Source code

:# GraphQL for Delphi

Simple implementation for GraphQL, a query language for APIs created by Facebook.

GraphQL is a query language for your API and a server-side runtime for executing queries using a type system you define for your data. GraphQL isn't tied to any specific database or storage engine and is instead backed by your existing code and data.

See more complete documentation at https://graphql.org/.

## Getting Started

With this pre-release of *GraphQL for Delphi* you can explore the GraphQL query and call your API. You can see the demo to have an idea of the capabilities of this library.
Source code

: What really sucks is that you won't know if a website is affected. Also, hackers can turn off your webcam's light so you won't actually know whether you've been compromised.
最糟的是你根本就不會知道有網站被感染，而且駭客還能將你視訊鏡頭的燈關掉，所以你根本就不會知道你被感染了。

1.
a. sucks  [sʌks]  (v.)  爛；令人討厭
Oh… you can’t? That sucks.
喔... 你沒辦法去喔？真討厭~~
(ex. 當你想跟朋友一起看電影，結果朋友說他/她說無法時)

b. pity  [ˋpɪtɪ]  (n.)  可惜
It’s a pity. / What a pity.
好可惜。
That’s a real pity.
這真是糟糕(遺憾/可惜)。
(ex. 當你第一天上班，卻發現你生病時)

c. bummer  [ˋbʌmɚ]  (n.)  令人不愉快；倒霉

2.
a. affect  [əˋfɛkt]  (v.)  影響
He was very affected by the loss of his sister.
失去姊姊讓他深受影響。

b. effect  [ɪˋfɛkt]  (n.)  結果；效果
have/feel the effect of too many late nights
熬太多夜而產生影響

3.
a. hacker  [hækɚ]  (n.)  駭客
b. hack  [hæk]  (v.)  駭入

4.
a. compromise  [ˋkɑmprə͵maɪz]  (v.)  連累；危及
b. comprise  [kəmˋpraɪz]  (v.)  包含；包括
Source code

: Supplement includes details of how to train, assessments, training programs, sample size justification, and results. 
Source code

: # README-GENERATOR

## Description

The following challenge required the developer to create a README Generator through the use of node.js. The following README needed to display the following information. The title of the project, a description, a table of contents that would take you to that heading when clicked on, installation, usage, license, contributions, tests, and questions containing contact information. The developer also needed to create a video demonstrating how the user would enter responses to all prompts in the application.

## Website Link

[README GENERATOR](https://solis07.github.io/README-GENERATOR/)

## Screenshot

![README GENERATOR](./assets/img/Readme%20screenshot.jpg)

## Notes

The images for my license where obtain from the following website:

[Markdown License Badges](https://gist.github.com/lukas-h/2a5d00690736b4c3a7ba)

# REQUIREMENT
Report every line of the data above that contains the string "your" by copying it in full.

# OUTPUT
GraphQL is a query language for your API and a server-side runtime for executing queries using a type system you define for your data. GraphQL isn't tied to any specific database or storage engine and is instead backed by your existing code and data.
With this pre-release of *GraphQL for Delphi* you can explore the GraphQL query and call your API. You can see the demo to have an idea of the capabilities of this library.
: What really sucks is that you won't know if a website is affected. Also, hackers can turn off your webcam's light so you won't actually know whether you've been compromised.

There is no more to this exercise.